Auto driver comes to Jamia Nagar after 17 years, this is what he observed
It was more than 17 years ago when a Sikh auto driver had visited Abul Fazal Enclave a few times. And on Wednesday, he came once again and made some scathing observations about the locality, saying that he wonders why development is so slow in the area.
When asked where was he all these years and what stopped him from coming to this locality? He said he avoided the locality due to traffic snarls and used to drop passengers at Jamia Millia Islamia and go back. Recalling the old days, he said seventeen years ago the area was under developed and there were a few houses.
He said he still remembers a big building at Hari Kothi where he used to come to drop and pick up some items several times. However, today the locality has grown lacking in basic amenities, he said.

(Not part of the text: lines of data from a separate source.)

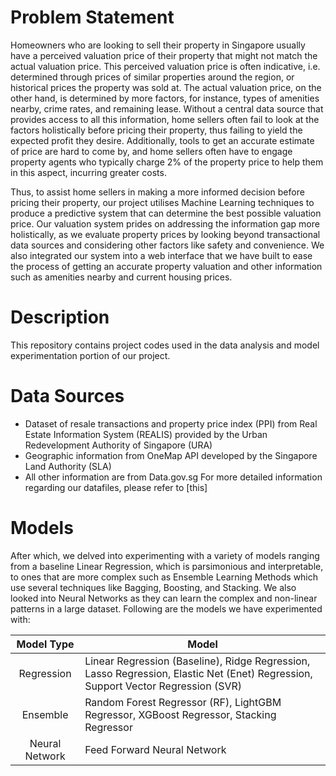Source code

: # Problem Statement
Homeowners who are looking to sell their property in Singapore usually have a perceived valuation price of their property that might not match the actual valuation price. This perceived valuation price is often indicative, i.e. determined through prices of similar properties around the region, or historical prices the property was sold at. The actual valuation price, on the other hand, is determined by more factors, for instance, types of amenities nearby, crime rates, and remaining lease. Without a central data source that provides access to all this information, home sellers often fail to look at the factors holistically before pricing their property, thus failing to yield the expected profit they desire. Additionally, tools to get an accurate estimate of price are hard to come by, and home sellers often have to engage property agents who typically charge 2% of the property price to help them in this aspect, incurring greater costs. 

Thus, to assist home sellers in making a more informed decision before pricing their property, our project utilises Machine Learning techniques to produce a predictive system that can determine the best possible valuation price. Our valuation system prides on addressing the information gap more holistically, as we evaluate property prices by looking beyond transactional data sources and considering other factors like safety and convenience. We also integrated our system into a web interface that we have built to ease the process of getting an accurate property valuation and other information such as amenities nearby and current housing prices. 


# Description
This repository contains project codes used in the data analysis and model experimentation portion of our project. 


# Data Sources
- Dataset of resale transactions and property price index (PPI) from Real Estate Information System (REALIS) provided by the Urban Redevelopment Authority of Singapore (URA)
- Geographic information from OneMap API developed by the Singapore Land Authority (SLA)
- All other information are from Data.gov.sg
For more detailed information regarding our datafiles, please refer to [this]

# Models
After which, we delved into experimenting with a variety of models ranging from a baseline Linear Regression, which is parsimonious and interpretable, to ones that are more complex such as Ensemble Learning Methods which use several techniques like Bagging, Boosting, and Stacking. We also looked into Neural Networks as they can learn the complex and non-linear patterns in a large dataset. Following are the models we have experimented with:

| Model Type | Model|
| :--------------: |---------------|
| Regression | Linear Regression (Baseline), Ridge Regression, Lasso Regression, Elastic Net (Enet) Regression, Support Vector Regression (SVR) |
| Ensemble | Random Forest Regressor (RF), LightGBM Regressor, XGBoost Regressor, Stacking Regressor |
| Neural Network | Feed Forward Neural Network |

“Today I picked up a passenger from AIIMS. The person was unwell and his family members told me that they were finding hard to get somebody to take them to AFE and hence I agreed. I dropped them nearby by a big hospital here in AFE,” he said. Was it al-Shifa hospital? He said: “Yes, near it.”
The Sikh auto driver, who resides in Vikas Nagar in Delhi, said his family is originally from Mewat where there are several Said (Syed) Muslims with a huge mosque.

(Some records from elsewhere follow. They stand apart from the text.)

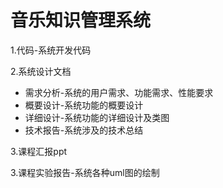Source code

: # 音乐知识管理系统
1.代码-系统开发代码

  
2.系统设计文档
* 需求分析-系统的用户需求、功能需求、性能要求
* 概要设计-系统功能的概要设计
* 详细设计-系统功能的详细设计及类图
* 技术报告-系统涉及的技术总结

3.课程汇报ppt

3.课程实验报告-系统各种uml图的绘制
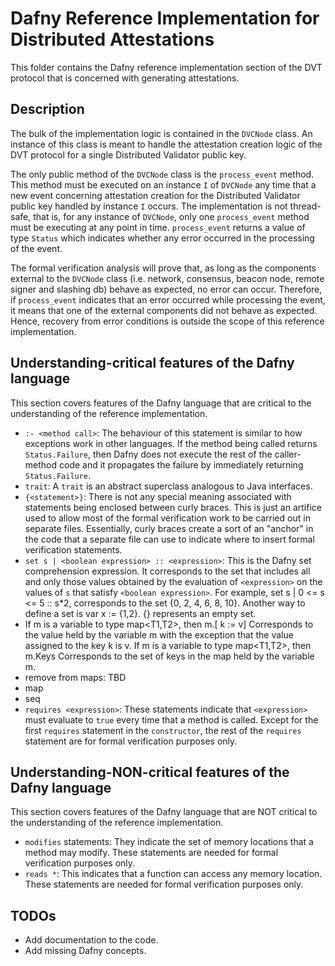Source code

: # Dafny Reference Implementation for Distributed Attestations

This folder contains the Dafny reference implementation section of the DVT protocol that is concerned with generating attestations.

## Description

The bulk of the implementation logic is contained in the `DVCNode` class.
An instance of this class is meant to handle the attestation creation logic of the DVT protocol for a single Distributed Validator public key.

The only public method of the `DVCNode` class is the `process_event` method.
This method must be executed on an instance `I` of `DVCNode` any time that a new event concerning attestation creation for the Distributed Validator public key handled by instance `I` occurs.
The implementation is not thread-safe, that is, for any instance of `DVCNode`, only one `process_event` method must be executing at any point in time.
`process_event` returns a value of type `Status` which indicates whether any error occurred in the processing of the event.

The formal verification analysis will prove that, as long as the components external to the `DVCNode` class (i.e. network, consensus, beacon node, remote signer and slashing db) behave as expected, no error can occur.
Therefore, if `process_event` indicates that an error occurred while processing the event, it means that one of the external components did not behave as expected.
Hence, recovery from error conditions is outside the scope of this reference implementation.

[comment]: <> (Not very happy with this title)
## Understanding-critical features of the Dafny language

This section covers features of the Dafny language that are critical to the understanding of the reference implementation.

- `:- <method call>`: The behaviour of this statement is similar to how exceptions work in other languages. If the method being called returns `Status.Failure`, then Dafny does not execute the rest of the caller-method code and it propagates the failure by immediately returning `Status.Failure`.
- `trait`: A `trait` is an abstract superclass analogous to Java interfaces.
- `{<statement>}`: There is not any special meaning associated with statements being enclosed between curly braces. This is just an artifice used to allow most of the formal verification work to be carried out in separate files. Essentially, curly braces create a sort of an "anchor" in the code that a separate file can use to indicate where to insert formal verification statements.
- `set s | <boolean expression> :: <expression>`: This is the Dafny set comprehension expression. It corresponds to the set that includes all and only those values obtained by the evaluation of `<expression>` on the values of `s` that satisfy `<boolean expression>`.
For example, set s | 0 <= s <= 5 :: s*2, corresponds to the set {0, 2, 4, 6, 8, 10}.
Another way to define a set is var x := {1,2}.
{} represents an empty set.
- If m is a variable to type map<T1,T2>, then 
m.[ k := v]
Corresponds to the value held by the variable m with the exception that the value assigned to the key k is v.
If m is a variable to type map<T1,T2>, then 
m.Keys
Corresponds to the set of keys in the map held by the variable m.
- remove from maps: TBD
- map
- seq
- `requires <expression>`: These statements indicate that `<expression>` must evaluate to `true` every time that a method is called. Except for the first `requires` statement in the `constructor`, the rest of the `requires` statement are for formal verification purposes only.

## Understanding-NON-critical features of the Dafny language

This section covers features of the Dafny language that are NOT critical to the understanding of the reference implementation.

- `modifies` statements: They indicate the set of memory locations that a method may modify. These statements are needed for formal verification purposes only.
- `reads *`: This indicates that a function can access any memory location. These statements are needed for formal verification purposes only.

## TODOs

- Add documentation to the code.
- Add missing Dafny concepts.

The state of the area left him shocked. He is not the only one to observe so. Many auto drivers and outsiders, who visit the locality, express their surprise over poor road infrastructure in some parts of the locality.
See Vikas Nagar was developed after AFE and the colony has all the facilities, said the man, adding that it appears there is no pipe water supply in the locality.
A few days ago an auto driver had said people in this locality are dead and how do they reside in such bad conditions with encroachment, mushrooming roadside eateries, workshop, illegal parking of vehicles, waterlogging, broken roads, dumping of garbage on roadside and no water supply.
A few years ago an Okhla-based NGO had done first-of-its kind survey in which they studied Muslim-dominated wards and observed that during the 15 years of Congress Government, Delhi was developed but these wards cried for attention.